4	-1	Doesnt taste like ginger Thought it would sav...

Train Predictions (first few examples)

Predictions [ 1 -1 -1  1  1]
Actual      [1, -1, -1, 1, 1]
Probability [0.89974777 0.14569628 0.16639926 0.95383164 0.98689545]

Model Accuracy

Train Accuracy 1.0
Test  Accuracy 0.7415730337078652

Important: Data Transformations

Note in the example above, we had to use the same process to convert our data in the bag of words model from our train set to our test set. This is the same idea as why we had to normalize our data with the training statistics! Any data transformations you do have to be done entirely from the training set and no other outside data.

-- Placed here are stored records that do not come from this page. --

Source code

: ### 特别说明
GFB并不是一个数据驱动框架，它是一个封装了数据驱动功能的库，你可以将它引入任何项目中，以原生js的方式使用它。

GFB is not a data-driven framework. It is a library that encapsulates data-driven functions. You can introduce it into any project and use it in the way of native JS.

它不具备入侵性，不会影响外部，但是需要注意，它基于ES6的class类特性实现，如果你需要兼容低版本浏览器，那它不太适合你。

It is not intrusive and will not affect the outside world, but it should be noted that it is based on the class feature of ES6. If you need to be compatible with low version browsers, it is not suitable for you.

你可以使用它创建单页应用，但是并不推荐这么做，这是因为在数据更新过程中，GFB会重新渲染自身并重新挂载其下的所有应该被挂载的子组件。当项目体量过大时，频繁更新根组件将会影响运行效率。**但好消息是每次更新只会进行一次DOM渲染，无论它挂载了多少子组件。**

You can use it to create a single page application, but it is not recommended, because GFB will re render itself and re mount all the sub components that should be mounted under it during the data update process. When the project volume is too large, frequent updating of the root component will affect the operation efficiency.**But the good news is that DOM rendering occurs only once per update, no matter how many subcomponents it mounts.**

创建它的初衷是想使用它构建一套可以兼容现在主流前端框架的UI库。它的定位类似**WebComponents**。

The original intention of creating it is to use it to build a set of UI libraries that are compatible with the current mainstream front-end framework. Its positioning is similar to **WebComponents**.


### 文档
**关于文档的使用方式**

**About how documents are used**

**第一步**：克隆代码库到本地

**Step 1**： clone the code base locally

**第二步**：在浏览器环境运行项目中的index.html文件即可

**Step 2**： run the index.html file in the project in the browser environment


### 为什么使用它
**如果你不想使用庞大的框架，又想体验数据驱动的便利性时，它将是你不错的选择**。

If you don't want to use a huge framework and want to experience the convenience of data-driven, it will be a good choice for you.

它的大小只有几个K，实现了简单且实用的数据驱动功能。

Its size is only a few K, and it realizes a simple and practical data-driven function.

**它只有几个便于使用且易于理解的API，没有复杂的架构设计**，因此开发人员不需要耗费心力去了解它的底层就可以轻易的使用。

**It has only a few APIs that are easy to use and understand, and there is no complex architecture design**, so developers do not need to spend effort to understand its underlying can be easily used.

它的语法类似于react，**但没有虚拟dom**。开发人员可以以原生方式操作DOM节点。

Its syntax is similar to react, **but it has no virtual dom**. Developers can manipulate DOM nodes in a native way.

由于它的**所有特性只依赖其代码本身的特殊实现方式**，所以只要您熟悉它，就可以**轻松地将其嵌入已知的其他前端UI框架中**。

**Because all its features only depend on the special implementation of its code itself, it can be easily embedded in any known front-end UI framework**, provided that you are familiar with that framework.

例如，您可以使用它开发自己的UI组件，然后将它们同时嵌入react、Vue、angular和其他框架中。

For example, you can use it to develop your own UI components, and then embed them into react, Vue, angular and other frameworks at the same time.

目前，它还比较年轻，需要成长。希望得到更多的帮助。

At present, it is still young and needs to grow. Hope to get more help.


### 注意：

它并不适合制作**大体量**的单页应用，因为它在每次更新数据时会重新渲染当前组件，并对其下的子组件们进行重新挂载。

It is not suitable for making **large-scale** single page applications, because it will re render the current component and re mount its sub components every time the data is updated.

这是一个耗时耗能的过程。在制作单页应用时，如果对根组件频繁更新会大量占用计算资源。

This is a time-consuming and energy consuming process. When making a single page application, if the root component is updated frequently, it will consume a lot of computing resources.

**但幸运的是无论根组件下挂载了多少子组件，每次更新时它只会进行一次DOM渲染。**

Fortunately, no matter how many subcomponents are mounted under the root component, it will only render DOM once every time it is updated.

Now that we have seen how to use Logistic Regression in practice, let’s discuss the procedure for learning our coefficients \(\hat{w}\) that result in our probability predictions.

6.4. Maximum Likelihood Estimation (MLE)

While this switch to probability is nice, it is not the only change we have to make in order to learn our coefficients \(\hat{w}\). In particular, it’s still not possible to minimize our classification error quality metric, even in the setting with probabilities. You might think of trying to move this back to a regression setting with using the MSE quality metrics with probabilities, but it turns out this also doesn’t work in practice since the assumptions we made for our regression setting don’t quite apply here in this bounded probability setting.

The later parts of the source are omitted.